Regulators and the Offshore Reality

Many have suggested that regulators should step in and request audits of last weekend’s events. The reality is more complicated. Most of the crypto exchanges at the centre of this debate are licensed in offshore jurisdictions. These regulators often lack the experience, mandate, or resources to perform deep supervision or investigations, and exchanges know it.

There’s a clear distinction between onshore and offshore regulation: one is designed to protect market integrity and participants; the other, too often, is just regulatory convenience. Onshore versus offshore is the game that has been played for years, as derivatives regulation, even for crypto, has always been clear, as evidenced by the CME BTC Futures being regulated and trading since 2017.

 

Can a CCP / FCM Model Work for Crypto Exchanges?
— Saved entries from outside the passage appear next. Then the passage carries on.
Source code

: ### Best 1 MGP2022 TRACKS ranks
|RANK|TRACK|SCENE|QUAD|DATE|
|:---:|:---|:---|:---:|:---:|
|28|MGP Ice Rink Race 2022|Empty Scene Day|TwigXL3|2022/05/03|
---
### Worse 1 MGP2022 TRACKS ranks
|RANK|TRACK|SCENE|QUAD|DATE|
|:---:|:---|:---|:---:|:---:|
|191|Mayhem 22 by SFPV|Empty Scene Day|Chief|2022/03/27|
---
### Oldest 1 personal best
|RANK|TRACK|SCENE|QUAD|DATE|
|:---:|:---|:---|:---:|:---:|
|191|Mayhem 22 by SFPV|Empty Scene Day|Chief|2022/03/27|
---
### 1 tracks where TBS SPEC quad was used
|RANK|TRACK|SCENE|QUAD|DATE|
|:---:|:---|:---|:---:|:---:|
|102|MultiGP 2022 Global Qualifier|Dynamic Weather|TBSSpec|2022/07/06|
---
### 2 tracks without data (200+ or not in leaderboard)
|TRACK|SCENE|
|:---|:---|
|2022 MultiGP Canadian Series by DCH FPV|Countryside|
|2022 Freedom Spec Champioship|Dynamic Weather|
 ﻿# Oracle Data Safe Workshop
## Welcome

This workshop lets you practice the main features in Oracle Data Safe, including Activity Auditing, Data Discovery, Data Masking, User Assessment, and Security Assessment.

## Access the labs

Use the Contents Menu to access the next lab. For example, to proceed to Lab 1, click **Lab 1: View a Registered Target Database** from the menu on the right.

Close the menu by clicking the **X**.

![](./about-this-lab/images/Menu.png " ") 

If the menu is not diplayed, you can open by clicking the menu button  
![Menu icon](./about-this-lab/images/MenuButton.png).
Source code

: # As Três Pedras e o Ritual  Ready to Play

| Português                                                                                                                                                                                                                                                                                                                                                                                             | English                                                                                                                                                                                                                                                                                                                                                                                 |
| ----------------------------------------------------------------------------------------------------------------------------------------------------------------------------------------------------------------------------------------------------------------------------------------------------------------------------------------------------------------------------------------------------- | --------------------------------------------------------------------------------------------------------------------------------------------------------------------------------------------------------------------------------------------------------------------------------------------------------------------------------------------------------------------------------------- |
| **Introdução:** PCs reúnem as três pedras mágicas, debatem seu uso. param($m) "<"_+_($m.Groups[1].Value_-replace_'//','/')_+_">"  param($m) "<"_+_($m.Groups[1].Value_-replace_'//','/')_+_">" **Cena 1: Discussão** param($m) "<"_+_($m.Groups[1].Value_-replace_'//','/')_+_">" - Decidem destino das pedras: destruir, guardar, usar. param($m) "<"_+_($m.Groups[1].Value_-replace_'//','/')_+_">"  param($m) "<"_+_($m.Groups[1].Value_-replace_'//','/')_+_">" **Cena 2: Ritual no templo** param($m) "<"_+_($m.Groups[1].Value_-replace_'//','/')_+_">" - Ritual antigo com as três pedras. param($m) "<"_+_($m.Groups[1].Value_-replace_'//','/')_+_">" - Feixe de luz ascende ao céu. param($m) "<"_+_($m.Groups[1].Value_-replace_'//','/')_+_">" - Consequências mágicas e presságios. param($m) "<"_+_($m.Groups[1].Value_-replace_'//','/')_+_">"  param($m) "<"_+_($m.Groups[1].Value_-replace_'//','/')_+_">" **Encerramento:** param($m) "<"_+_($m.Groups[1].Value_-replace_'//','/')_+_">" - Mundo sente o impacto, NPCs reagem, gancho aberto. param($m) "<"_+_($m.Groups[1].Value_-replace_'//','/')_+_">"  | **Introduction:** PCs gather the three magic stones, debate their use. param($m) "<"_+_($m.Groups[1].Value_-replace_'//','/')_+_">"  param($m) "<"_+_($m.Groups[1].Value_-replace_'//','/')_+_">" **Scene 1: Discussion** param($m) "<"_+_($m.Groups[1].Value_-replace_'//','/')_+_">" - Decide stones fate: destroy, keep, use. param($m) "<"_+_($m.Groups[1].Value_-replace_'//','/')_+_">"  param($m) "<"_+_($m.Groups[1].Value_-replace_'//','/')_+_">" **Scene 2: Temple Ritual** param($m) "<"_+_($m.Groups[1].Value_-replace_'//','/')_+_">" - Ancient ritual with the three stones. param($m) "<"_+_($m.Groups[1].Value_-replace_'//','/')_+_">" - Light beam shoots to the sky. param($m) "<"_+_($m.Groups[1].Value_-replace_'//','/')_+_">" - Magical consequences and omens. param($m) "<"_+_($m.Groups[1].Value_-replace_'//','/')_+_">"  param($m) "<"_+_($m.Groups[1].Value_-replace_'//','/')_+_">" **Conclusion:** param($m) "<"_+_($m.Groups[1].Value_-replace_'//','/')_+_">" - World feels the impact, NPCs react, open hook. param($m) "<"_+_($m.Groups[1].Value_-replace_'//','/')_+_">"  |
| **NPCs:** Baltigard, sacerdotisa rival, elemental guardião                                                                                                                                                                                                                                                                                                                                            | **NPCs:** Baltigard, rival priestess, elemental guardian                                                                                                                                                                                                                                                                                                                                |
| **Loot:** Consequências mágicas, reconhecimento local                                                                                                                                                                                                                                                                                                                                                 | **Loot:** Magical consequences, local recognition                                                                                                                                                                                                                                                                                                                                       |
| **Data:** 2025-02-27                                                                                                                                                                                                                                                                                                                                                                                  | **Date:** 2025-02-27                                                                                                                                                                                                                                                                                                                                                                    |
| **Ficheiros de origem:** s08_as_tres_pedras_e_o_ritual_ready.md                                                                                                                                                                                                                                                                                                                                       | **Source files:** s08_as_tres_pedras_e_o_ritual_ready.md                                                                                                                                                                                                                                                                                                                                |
It’s a good and important question, and one that has been asked by crypto natives and TradFi industry titans alike over the last week.

In reality, a cleared model wouldn’t fit into the current crypto ecosystem. If a crypto exchange adopted a full CCP or FCM structure, it would immediately lose control of the leverage and margin it extends to its clients. Those controls would pass back to the intermediaries — the banks and non-bank FCMs who, in traditional finance, act as the end credit gatekeeper to institutional and retail customers alike. That’s the exact intermediation crypto venues were determined to bypass. It would restrict their ability to offer 50x or 100x leverage to retail users, which is a core part of their business model. This leverage drives some of the massive liquidity these venues supposedly support, the liquidity which many institutions want to trade against, and is the driver behind the need to support auto-liquidation. It is at the very core of their business model and profitability, and it is unlikely they will give that up easily.
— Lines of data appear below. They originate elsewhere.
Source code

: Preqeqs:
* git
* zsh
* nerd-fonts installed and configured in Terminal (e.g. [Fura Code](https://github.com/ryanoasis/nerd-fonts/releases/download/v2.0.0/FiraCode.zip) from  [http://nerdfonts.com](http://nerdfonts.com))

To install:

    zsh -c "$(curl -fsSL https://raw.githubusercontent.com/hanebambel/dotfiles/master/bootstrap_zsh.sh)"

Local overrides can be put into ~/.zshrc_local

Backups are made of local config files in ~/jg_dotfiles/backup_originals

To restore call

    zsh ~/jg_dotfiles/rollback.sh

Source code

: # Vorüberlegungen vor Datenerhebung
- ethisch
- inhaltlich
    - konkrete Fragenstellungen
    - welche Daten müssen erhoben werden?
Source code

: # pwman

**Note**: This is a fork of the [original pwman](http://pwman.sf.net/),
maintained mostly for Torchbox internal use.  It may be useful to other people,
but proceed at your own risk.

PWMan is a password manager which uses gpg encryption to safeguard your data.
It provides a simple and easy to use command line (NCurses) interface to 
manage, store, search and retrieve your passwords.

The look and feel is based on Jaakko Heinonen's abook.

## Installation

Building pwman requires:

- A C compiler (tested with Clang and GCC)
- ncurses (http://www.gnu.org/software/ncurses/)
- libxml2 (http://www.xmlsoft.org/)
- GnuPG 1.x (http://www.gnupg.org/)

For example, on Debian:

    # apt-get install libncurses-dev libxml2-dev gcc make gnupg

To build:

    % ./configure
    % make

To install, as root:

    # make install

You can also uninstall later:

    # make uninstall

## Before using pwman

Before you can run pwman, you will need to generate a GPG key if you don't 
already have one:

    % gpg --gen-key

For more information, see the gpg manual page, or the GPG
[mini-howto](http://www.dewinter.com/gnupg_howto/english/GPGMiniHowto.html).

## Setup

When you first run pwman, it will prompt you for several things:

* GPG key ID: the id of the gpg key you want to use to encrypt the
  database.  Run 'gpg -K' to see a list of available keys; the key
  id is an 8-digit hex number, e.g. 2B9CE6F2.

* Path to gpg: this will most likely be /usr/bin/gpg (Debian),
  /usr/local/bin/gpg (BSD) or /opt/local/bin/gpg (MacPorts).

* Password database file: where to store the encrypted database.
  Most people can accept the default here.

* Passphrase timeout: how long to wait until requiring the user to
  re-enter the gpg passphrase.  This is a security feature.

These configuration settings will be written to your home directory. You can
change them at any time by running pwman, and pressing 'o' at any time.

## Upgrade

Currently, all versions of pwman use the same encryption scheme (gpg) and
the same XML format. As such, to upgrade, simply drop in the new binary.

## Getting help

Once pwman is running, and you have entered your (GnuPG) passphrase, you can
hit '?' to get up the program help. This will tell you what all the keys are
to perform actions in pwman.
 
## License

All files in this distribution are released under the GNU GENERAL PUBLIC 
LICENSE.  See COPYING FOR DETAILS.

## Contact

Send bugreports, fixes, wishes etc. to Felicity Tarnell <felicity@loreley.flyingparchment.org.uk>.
Another reason that a CCP/FCM model won’t easily fit the current crypto market structure is that for clearing to really deliver benefits, contracts would need to be standardised and fungible across venues. A Bitcoin perpetual on Exchange X would have to be equivalent to the same product on Exchange Y. Can we realistically see today’s major crypto platforms collaborating and giving up control of their proprietary contract specs? Unlikely.

You can’t have your cake and eat it:

You can’t have excessive retail leverage and the return opportunities this generates for institutional trading firms while also asking for regulated transparency and institutional credibility. True clearing brings predictability, enforcement of contracts, transparency, and capital efficiency, but only when combined with sound leverage limits and risk discipline.

 

The Role of GFO-X in Evolving The Market Structure

Events like the previous weekend provide an opportunity to learn and grow. Market structure and technology limitations should not be seen as a sign of weakness in the underlying assets themselves, such as Bitcoin or Ethereum, although these often get conflated.
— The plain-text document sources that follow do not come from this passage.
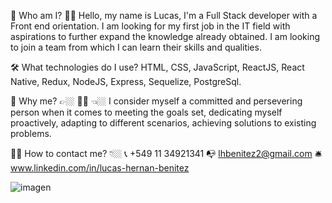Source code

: 🎤 Who am I?
👋🏼 Hello, my name is Lucas, I'm a Full Stack developer with a Front end orientation. I am looking for my first job in the IT field with aspirations to further expand the knowledge already obtained. I am looking to join a team from which I can learn their skills and qualities.

🛠 What technologies do I use?
HTML, CSS, JavaScript, ReactJS, React Native, Redux, NodeJS, Express, Sequelize, PostgreSql.

📌 Why me? 👉🏼 👦🏻 👈🏼
I consider myself a committed and persevering person when it comes to meeting the goals set, dedicating myself proactively, adapting to different scenarios, achieving solutions to existing problems.

🕵🏼 How to contact me? 👇🏼
📞 +549 11 34921341
📭 lhbenitez2@gmail.com
🛎️ www.linkedin.com/in/lucas-hernan-benitez


![imagen](https://user-images.githubusercontent.com/88211410/203498949-b5c7bffc-9c77-458c-b476-8780c178ad85.png)
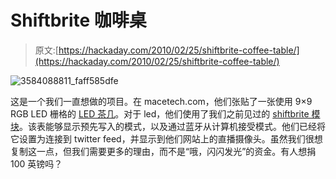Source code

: # Shiftbrite 咖啡桌

> 原文:[https://hackaday.com/2010/02/25/shiftbrite-coffee-table/](https://hackaday.com/2010/02/25/shiftbrite-coffee-table/)

![](../Images/5197cee589bed40d16232ccd4f10d679.png "3584088811_faff585dfe")

这是一个我们一直想做的项目。在 macetech.com，他们张贴了一张使用 9×9 RGB LED 栅格的 [LED 茶几](http://macetech.com/blog/node/93)。对于 led，他们使用了我们之前见过的 [shiftbrite 模块](http://hackaday.com/?s=shiftbrite)。该表能够显示预先写入的模式，以及通过蓝牙从计算机接受模式。他们已经将它设置为连接到 twitter feed，并显示到他们网站上的直播摄像头。虽然我们很想复制这一点，但我们需要更多的理由，而不是“哦，闪闪发光”的资金。有人想捐 100 英镑吗？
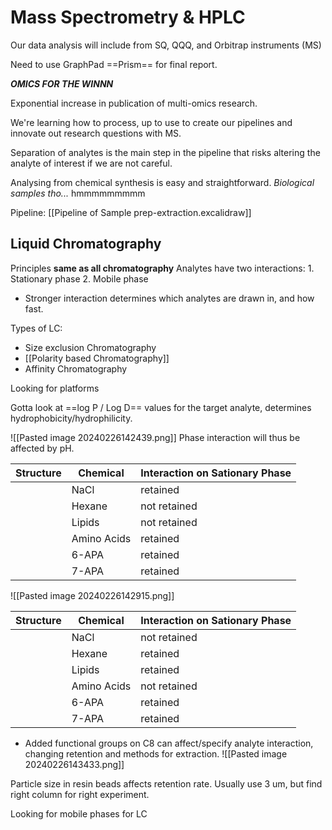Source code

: # Mass Spectrometry & HPLC

Our data analysis will include from SQ, QQQ, and Orbitrap instruments (MS)

Need to use GraphPad ==Prism== for final report.

***OMICS FOR THE WINNN***

Exponential increase in publication of multi-omics research.

We're learning how to process, up to use to create our pipelines and innovate out research questions with MS.

Separation of analytes is the main step in the pipeline that risks altering the analyte of interest if we are not careful.

Analysing from chemical synthesis is easy and straightforward.
*Biological samples tho...* hmmmmmmmmm

Pipeline: [[Pipeline of Sample prep-extraction.excalidraw]]

## Liquid Chromatography

Principles **same as all chromatography**
Analytes have two interactions:
	1. Stationary phase
	2. Mobile phase

- Stronger interaction determines which analytes are drawn in, and how fast.

 Types of LC:
 - Size exclusion Chromatography
 - [[Polarity based Chromatography]]
 - Affinity Chromatography


Looking for platforms

Gotta look at ==log P / Log D== values for the target analyte, determines hydrophobicity/hydrophilicity.

![[Pasted image 20240226142439.png]]
Phase interaction will thus be affected by pH.

| Structure | Chemical    | Interaction on Sationary Phase |
| --------- | ----------- | ------------------------------ |
|           | NaCl        | retained                               |
|           | Hexane      | not retained                               |
|           | Lipids      | not retained                               |
|           | Amino Acids | retained                               |
|           | 6-APA       | retained                               |
|           | 7-APA            | retained                               |


![[Pasted image 20240226142915.png]]

| Structure | Chemical | Interaction on Sationary Phase |
| ---- | ---- | ---- |
|  | NaCl | not retained |
|   | Hexane | retained |
|  | Lipids | retained |
|  | Amino Acids | not retained |
|  | 6-APA | retained |
|  | 7-APA | retained |

- Added functional groups on C8 can affect/specify analyte interaction, changing retention and methods for extraction.
![[Pasted image 20240226143433.png]]

Particle size in resin beads affects retention rate. Usually use 3 um, but find right column for right experiment.


Looking for mobile phases for LC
The obvious learning is that until we fix the market structure, real institutional capital will remain cautious. At the same time, arbitrageurs will always have a role to play, determined by their risk appetite.

Over time, the crypto market will likely evolve into a two tier market structure, which will be porous and intersect but may have minimal overlap:

  • Offshore platforms offering significant retail leverage and the return opportunities this provides will persist, but they will likely continue to see limited institutional participation. Crowbarring their business model into a tier-1 regulated or Cleared / CCP structure will be extremely challenging, and
  • New entrants will emerge to grow the institutional crypto market, build a more balanced, transparent structure, based on new technology, that unlocks genuine institutional credit and liquidity.

 

We’ve seen this story before. Markets evolve, but the fundamentals of sound risk management don’t change. This time, though, technology gives us the tools to do it right.

At GFO-X, we’re combining regulated, centrally cleared infrastructure connected to real credit intermediaries with the flexibility of 24/7 digital asset markets. Where transparency and technology work together, not against each other.

The goal isn’t to replicate TradFi, it is to evolve it.